→ EXERCISE INSTRUCTIONS:
Through the line with "reinventing those margins." and starting from the first line, return the records below word for word, with pictures left out.

→ TASK INPUT:

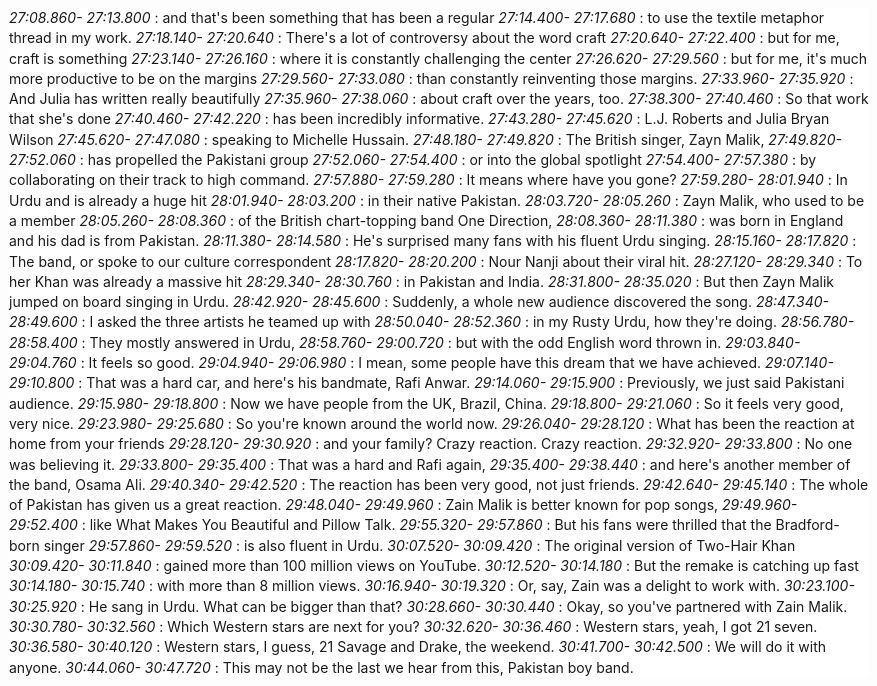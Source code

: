 *27:08.860- 27:13.800* :  and that's been something that has been a regular
*27:14.400- 27:17.680* :  to use the textile metaphor thread in my work.
*27:18.140- 27:20.640* :  There's a lot of controversy about the word craft
*27:20.640- 27:22.400* :  but for me, craft is something
*27:23.140- 27:26.160* :  where it is constantly challenging the center
*27:26.620- 27:29.560* :  but for me, it's much more productive to be on the margins
*27:29.560- 27:33.080* :  than constantly reinventing those margins.
*27:33.960- 27:35.920* :  And Julia has written really beautifully
*27:35.960- 27:38.060* :  about craft over the years, too.
*27:38.300- 27:40.460* :  So that work that she's done
*27:40.460- 27:42.220* :  has been incredibly informative.
*27:43.280- 27:45.620* :  L.J. Roberts and Julia Bryan Wilson
*27:45.620- 27:47.080* :  speaking to Michelle Hussain.
*27:48.180- 27:49.820* :  The British singer, Zayn Malik,
*27:49.820- 27:52.060* :  has propelled the Pakistani group
*27:52.060- 27:54.400* :  or into the global spotlight
*27:54.400- 27:57.380* :  by collaborating on their track to high command.
*27:57.880- 27:59.280* :  It means where have you gone?
*27:59.280- 28:01.940* :  In Urdu and is already a huge hit
*28:01.940- 28:03.200* :  in their native Pakistan.
*28:03.720- 28:05.260* :  Zayn Malik, who used to be a member
*28:05.260- 28:08.360* :  of the British chart-topping band One Direction,
*28:08.360- 28:11.380* :  was born in England and his dad is from Pakistan.
*28:11.380- 28:14.580* :  He's surprised many fans with his fluent Urdu singing.
*28:15.160- 28:17.820* :  The band, or spoke to our culture correspondent
*28:17.820- 28:20.200* :  Nour Nanji about their viral hit.
*28:27.120- 28:29.340* :  To her Khan was already a massive hit
*28:29.340- 28:30.760* :  in Pakistan and India.
*28:31.800- 28:35.020* :  But then Zayn Malik jumped on board singing in Urdu.
*28:42.920- 28:45.600* :  Suddenly, a whole new audience discovered the song.
*28:47.340- 28:49.600* :  I asked the three artists he teamed up with
*28:50.040- 28:52.360* :  in my Rusty Urdu, how they're doing.
*28:56.780- 28:58.400* :  They mostly answered in Urdu,
*28:58.760- 29:00.720* :  but with the odd English word thrown in.
*29:03.840- 29:04.760* :  It feels so good.
*29:04.940- 29:06.980* :  I mean, some people have this dream that we have achieved.
*29:07.140- 29:10.800* :  That was a hard car, and here's his bandmate, Rafi Anwar.
*29:14.060- 29:15.900* :  Previously, we just said Pakistani audience.
*29:15.980- 29:18.800* :  Now we have people from the UK, Brazil, China.
*29:18.800- 29:21.060* :  So it feels very good, very nice.
*29:23.980- 29:25.680* :  So you're known around the world now.
*29:26.040- 29:28.120* :  What has been the reaction at home from your friends
*29:28.120- 29:30.920* :  and your family? Crazy reaction. Crazy reaction.
*29:32.920- 29:33.800* :  No one was believing it.
*29:33.800- 29:35.400* :  That was a hard and Rafi again,
*29:35.400- 29:38.440* :  and here's another member of the band, Osama Ali.
*29:40.340- 29:42.520* :  The reaction has been very good, not just friends.
*29:42.640- 29:45.140* :  The whole of Pakistan has given us a great reaction.
*29:48.040- 29:49.960* :  Zain Malik is better known for pop songs,
*29:49.960- 29:52.400* :  like What Makes You Beautiful and Pillow Talk.
*29:55.320- 29:57.860* :  But his fans were thrilled that the Bradford-born singer
*29:57.860- 29:59.520* :  is also fluent in Urdu.
*30:07.520- 30:09.420* :  The original version of Two-Hair Khan
*30:09.420- 30:11.840* :  gained more than 100 million views on YouTube.
*30:12.520- 30:14.180* :  But the remake is catching up fast
*30:14.180- 30:15.740* :  with more than 8 million views.
*30:16.940- 30:19.320* :  Or, say, Zain was a delight to work with.
*30:23.100- 30:25.920* :  He sang in Urdu. What can be bigger than that?
*30:28.660- 30:30.440* :  Okay, so you've partnered with Zain Malik.
*30:30.780- 30:32.560* :  Which Western stars are next for you?
*30:32.620- 30:36.460* :  Western stars, yeah, I got 21 seven.
*30:36.580- 30:40.120* :  Western stars, I guess, 21 Savage and Drake, the weekend.
*30:41.700- 30:42.500* :  We will do it with anyone.
*30:44.060- 30:47.720* :  This may not be the last we hear from this, Pakistan boy band.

→ ANSWER TO THIS TASK:
Source code

: *27:08.860- 27:13.800* :  and that's been something that has been a regular
*27:14.400- 27:17.680* :  to use the textile metaphor thread in my work.
*27:18.140- 27:20.640* :  There's a lot of controversy about the word craft
*27:20.640- 27:22.400* :  but for me, craft is something
*27:23.140- 27:26.160* :  where it is constantly challenging the center
*27:26.620- 27:29.560* :  but for me, it's much more productive to be on the margins
*27:29.560- 27:33.080* :  than constantly reinventing those margins.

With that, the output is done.